If an injury to the scapholunate ligament is suspected, then
x-rays should be organised.
- Plain wrist x-rays may show widening of the
scapholunate gap on the PA view in comparison to the other wrist.
- Lateral views
may show an increased scapholunate angle due to abnormal flexion of the
scaphoid and extension of the lunate.
- Stress views may show widening of the
scapholunate gap more than a static resting view;
- my preference for this is a
pencil grip view rather than a clenched fist view, as it gives a symmetrical
view of both wrists for comparison.
- Ultimately, an MRI scan will give a direct
view of the ligament.
- There is no role for ultrasound in diagnosing this
|X-ray showing bilaterally widened
(right worse than left) on pencil grip view
Low-grade sprains, or tears where the relative motion of the
scaphoid and lunate (even under stress) are preserved, are treated
symptomatically.

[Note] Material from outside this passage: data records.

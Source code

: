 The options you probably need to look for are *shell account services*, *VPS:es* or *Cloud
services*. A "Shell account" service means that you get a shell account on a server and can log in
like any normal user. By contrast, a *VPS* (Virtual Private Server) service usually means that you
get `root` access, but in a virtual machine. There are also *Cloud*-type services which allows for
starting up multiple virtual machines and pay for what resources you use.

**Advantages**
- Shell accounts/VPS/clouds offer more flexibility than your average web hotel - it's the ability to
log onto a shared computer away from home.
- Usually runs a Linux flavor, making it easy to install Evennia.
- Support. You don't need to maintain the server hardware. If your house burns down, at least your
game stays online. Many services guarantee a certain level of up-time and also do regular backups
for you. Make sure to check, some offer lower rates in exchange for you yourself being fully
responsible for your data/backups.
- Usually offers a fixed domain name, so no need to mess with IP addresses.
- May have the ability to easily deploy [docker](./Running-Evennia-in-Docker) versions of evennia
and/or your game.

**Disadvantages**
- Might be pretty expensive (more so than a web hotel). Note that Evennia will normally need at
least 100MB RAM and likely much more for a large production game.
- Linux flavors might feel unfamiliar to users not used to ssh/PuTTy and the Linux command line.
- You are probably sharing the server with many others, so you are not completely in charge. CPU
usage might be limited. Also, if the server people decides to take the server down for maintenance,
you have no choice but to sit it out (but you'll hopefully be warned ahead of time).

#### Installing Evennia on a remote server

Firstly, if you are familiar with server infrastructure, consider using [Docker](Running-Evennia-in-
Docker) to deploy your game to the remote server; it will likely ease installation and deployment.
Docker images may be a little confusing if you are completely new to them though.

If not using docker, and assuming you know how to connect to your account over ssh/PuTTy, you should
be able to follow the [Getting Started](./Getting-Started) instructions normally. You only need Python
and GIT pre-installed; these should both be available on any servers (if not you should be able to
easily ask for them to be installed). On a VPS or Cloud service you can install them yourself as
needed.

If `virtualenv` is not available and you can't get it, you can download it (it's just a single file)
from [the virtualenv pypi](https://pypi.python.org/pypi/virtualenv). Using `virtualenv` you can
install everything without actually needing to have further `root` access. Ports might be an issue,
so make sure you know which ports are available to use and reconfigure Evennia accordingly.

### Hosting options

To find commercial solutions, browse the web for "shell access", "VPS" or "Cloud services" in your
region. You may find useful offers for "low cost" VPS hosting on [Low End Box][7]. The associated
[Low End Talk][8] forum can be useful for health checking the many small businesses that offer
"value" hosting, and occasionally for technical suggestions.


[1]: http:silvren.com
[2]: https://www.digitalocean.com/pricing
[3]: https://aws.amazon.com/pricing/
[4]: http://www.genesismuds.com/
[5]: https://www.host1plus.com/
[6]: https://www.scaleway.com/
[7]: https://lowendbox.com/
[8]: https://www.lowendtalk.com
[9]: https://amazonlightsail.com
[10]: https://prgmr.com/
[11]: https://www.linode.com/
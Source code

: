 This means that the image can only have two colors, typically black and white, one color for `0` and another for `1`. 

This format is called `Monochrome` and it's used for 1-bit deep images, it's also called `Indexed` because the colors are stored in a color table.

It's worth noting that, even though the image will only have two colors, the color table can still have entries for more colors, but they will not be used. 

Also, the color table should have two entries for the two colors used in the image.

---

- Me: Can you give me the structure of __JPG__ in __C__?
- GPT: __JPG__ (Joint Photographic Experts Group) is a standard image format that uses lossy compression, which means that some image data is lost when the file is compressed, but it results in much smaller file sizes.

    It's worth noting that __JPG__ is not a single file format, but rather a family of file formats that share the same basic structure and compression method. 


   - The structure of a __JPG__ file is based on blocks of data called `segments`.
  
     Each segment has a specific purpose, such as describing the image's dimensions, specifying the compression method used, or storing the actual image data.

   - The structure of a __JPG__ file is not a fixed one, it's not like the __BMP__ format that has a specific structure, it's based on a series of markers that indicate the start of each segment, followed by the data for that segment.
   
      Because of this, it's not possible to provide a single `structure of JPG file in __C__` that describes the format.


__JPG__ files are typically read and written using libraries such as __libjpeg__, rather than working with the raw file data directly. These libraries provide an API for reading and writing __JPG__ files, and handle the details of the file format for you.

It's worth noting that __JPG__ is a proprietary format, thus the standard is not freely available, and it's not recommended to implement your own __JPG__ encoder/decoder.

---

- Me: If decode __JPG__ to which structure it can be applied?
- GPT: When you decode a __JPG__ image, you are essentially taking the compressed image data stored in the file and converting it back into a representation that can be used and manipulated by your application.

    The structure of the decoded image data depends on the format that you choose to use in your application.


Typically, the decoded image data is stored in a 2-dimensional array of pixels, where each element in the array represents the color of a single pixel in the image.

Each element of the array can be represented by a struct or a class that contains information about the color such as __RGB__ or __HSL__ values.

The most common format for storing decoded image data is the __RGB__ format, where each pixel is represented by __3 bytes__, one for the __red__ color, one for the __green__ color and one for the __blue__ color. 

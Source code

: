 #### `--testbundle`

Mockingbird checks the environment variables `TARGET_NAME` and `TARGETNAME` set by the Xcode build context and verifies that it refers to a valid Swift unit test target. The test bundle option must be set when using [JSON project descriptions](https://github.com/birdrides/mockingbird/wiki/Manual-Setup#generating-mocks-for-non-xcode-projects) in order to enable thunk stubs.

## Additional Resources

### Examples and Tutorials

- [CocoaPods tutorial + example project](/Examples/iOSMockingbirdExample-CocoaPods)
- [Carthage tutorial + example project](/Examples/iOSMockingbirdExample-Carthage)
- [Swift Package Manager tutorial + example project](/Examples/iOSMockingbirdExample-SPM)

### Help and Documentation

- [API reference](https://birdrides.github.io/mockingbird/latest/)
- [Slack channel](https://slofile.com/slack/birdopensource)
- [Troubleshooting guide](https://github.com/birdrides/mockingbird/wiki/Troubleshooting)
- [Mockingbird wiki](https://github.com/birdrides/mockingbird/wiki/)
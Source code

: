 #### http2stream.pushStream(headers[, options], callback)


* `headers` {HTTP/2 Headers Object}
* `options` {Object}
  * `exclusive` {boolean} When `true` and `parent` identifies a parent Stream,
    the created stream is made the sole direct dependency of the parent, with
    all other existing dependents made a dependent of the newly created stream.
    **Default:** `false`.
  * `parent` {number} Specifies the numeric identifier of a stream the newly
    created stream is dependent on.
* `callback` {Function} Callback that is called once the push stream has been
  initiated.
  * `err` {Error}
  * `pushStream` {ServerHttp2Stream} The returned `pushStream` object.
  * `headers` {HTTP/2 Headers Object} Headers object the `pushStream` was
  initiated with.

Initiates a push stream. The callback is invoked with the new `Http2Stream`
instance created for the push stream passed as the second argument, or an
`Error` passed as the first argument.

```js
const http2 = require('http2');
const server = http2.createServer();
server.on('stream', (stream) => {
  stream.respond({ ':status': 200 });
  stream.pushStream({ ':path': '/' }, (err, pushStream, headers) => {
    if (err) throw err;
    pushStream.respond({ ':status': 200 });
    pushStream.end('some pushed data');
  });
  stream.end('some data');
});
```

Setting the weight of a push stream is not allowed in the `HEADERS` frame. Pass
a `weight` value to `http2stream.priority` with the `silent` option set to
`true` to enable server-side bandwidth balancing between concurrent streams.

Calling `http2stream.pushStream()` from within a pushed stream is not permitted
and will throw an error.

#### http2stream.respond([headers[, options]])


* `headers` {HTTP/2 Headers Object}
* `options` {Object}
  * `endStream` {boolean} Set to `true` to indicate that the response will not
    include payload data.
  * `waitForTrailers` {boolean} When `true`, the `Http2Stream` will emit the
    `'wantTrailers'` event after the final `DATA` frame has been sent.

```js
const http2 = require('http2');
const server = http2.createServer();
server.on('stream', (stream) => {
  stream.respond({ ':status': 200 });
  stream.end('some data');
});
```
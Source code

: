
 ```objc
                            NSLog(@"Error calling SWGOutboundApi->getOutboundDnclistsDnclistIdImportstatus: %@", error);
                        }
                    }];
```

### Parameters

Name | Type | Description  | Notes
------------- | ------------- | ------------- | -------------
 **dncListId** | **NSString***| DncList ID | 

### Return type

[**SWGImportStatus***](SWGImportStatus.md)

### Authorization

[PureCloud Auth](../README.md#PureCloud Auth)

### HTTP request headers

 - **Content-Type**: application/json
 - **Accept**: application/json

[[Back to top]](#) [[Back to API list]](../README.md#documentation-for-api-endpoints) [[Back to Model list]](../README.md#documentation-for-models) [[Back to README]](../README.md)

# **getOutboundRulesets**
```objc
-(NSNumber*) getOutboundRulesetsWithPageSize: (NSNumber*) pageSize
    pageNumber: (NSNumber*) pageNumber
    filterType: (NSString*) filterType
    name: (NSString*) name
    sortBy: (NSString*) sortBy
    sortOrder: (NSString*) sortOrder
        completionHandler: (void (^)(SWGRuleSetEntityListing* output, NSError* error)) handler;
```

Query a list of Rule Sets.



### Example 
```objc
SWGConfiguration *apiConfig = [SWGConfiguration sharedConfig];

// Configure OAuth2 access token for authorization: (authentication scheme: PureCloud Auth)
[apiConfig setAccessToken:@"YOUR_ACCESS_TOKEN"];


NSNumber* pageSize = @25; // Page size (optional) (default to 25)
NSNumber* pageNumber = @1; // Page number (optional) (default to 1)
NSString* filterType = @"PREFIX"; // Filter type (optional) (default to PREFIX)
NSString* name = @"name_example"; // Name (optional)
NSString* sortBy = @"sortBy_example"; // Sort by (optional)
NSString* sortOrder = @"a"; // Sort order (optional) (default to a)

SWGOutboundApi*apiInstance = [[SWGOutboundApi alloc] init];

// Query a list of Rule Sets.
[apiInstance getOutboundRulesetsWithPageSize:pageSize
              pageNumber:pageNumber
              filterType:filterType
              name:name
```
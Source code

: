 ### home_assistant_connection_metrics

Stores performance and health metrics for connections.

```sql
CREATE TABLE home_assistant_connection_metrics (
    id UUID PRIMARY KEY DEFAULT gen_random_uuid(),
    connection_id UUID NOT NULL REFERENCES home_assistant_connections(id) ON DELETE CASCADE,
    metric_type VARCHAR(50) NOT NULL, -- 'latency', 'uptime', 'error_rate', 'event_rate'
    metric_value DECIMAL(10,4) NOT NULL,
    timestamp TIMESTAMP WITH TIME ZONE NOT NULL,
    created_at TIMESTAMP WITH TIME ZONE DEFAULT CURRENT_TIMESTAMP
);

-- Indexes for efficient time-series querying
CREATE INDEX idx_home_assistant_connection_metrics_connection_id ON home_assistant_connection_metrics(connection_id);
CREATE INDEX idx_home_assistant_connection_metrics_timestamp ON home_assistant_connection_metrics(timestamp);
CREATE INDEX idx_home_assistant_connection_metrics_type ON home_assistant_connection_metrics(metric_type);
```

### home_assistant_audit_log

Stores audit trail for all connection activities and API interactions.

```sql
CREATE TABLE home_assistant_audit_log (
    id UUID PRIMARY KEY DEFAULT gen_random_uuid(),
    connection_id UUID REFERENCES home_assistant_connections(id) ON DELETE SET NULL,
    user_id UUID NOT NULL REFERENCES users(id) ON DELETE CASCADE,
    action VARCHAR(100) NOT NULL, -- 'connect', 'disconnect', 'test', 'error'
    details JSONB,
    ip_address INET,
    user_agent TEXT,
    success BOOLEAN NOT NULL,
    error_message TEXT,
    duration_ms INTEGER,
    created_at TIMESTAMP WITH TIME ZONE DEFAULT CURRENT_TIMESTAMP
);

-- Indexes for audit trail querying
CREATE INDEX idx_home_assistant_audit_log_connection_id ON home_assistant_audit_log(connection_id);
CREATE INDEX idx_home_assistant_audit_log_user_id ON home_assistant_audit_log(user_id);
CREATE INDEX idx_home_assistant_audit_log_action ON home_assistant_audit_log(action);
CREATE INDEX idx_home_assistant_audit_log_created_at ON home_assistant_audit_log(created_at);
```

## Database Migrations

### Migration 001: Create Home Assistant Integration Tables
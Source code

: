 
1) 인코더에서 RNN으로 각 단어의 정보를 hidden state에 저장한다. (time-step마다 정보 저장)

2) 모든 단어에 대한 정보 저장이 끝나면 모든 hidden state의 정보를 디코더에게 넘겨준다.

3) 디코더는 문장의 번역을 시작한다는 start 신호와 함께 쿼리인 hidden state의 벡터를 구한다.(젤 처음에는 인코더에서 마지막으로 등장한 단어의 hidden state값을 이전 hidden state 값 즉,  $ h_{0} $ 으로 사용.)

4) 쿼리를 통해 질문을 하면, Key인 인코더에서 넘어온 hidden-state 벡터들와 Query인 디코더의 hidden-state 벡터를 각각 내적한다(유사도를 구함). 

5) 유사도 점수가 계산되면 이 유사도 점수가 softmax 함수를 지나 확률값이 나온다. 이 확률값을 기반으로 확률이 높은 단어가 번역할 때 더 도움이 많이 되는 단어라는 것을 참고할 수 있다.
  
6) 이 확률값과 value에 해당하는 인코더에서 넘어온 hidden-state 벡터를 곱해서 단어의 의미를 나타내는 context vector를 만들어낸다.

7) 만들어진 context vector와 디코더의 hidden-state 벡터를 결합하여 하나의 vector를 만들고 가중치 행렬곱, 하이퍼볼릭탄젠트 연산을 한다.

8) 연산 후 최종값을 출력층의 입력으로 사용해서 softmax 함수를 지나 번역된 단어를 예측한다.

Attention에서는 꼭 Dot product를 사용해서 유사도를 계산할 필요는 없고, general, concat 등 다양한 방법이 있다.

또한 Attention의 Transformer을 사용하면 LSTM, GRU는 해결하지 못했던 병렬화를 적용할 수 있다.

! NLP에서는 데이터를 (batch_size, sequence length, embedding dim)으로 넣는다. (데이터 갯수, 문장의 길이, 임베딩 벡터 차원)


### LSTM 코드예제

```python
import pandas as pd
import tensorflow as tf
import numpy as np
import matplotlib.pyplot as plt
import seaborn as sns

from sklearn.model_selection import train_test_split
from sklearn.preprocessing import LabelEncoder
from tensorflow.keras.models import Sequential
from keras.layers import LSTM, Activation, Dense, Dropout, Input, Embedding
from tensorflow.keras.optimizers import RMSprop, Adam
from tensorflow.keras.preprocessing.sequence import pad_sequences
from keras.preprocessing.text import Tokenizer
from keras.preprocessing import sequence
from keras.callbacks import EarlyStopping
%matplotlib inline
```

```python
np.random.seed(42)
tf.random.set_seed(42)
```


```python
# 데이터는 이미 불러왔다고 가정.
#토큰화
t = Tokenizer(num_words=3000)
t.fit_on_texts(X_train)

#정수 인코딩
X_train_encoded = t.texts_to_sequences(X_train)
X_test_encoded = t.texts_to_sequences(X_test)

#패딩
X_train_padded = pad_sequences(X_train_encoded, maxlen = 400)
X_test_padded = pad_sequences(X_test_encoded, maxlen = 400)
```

Typically, this will involve oral analgesia, swelling control
and a short-term wrist splint, followed by a motion and strengthening program.
The exact timing of progression from one stage to another is determined by the
patient's symptoms. If there is ongoing pain, then an injection of local
anaesthetic and steroid may be helpful for symptom control.
High-grade or complete tears of the scapholunate ligament
which cause scapholunate dissociation should ideally be treated surgically
within a fortnight of the injury. This is when healing potential is highest,
and the ligament may still be directly repairable. Once the ligament scars down
in a retracted position or degenerates, then it is unrepairable, and surgery
would consist of using a graft from elsewhere in the body to reconstruct a new
scapholunate ligament. This procedure is more complicated than a direct repair,
with a longer recovery time, higher complication rate and lesser final outcome.
After either a repair or reconstruction, the patient will
need to be completely immobilised for about 6 to 8 weeks, before starting a
range of motion program with a removable splint. It is generally about 6 months
before the patient is allowed to return to full activities, but will continue
to show improvement in the wrist function for about 12 months.